BEGIN

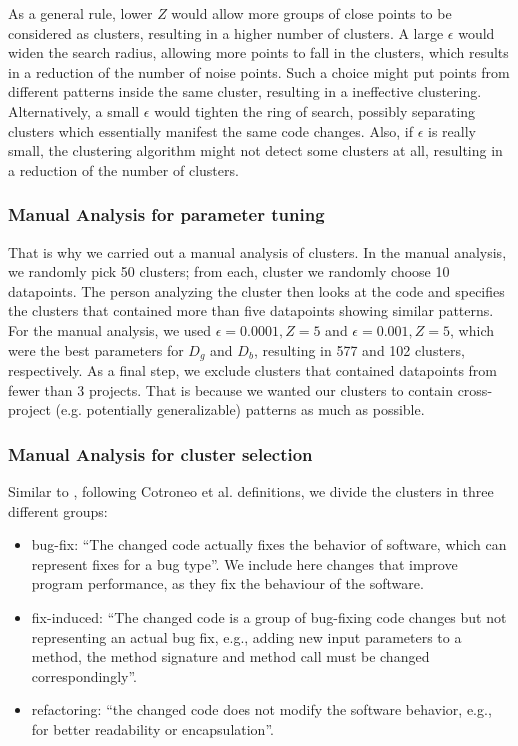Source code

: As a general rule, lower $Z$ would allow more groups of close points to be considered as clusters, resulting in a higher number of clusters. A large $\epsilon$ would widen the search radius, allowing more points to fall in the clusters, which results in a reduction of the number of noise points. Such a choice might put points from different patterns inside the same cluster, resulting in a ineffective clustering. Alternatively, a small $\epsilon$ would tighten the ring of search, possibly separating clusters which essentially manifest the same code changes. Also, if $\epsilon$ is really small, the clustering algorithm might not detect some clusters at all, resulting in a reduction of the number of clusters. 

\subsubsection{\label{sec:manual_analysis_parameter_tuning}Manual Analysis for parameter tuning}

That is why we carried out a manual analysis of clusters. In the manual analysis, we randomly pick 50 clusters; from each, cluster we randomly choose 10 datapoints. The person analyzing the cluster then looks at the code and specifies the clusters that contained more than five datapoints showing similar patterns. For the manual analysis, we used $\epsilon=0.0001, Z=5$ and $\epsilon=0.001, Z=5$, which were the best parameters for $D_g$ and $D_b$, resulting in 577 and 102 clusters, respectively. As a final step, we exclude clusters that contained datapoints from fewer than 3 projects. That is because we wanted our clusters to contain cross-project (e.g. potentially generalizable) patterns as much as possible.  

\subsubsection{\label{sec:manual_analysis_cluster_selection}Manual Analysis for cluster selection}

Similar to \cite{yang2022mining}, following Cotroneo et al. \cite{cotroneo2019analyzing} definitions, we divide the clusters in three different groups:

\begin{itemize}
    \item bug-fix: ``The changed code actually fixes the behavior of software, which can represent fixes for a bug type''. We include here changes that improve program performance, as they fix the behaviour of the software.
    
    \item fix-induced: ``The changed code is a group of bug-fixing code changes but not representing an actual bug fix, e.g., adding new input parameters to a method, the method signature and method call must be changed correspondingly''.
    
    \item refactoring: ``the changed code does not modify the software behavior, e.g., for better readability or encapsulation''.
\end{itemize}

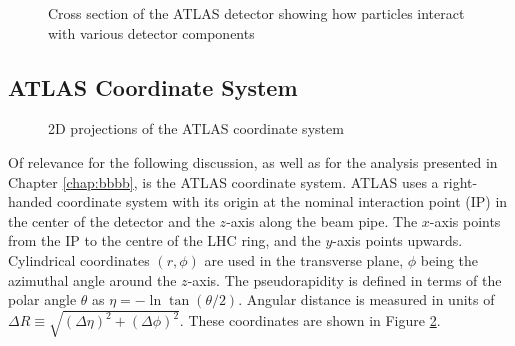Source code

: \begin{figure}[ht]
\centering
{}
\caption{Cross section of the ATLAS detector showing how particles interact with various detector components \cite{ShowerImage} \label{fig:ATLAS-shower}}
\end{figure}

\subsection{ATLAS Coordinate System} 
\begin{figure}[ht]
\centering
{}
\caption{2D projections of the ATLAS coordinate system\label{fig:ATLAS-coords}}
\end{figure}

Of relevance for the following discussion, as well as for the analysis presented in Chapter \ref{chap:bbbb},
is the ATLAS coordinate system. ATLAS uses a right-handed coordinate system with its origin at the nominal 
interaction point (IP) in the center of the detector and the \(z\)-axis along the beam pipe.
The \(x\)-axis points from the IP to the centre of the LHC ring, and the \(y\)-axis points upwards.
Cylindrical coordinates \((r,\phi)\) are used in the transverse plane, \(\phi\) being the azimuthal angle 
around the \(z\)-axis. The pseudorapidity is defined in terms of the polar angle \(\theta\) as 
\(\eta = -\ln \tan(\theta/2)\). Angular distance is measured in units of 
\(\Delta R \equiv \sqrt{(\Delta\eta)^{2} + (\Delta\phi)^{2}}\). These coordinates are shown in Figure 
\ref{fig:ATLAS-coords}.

END

Where does the word "following" appear in the records above? Return every line that holds it.

## Solution to the problem
Similar to \cite{yang2022mining}, following Cotroneo et al. \cite{cotroneo2019analyzing} definitions, we divide the clusters in three different groups:
Of relevance for the following discussion, as well as for the analysis presented in Chapter \ref{chap:bbbb},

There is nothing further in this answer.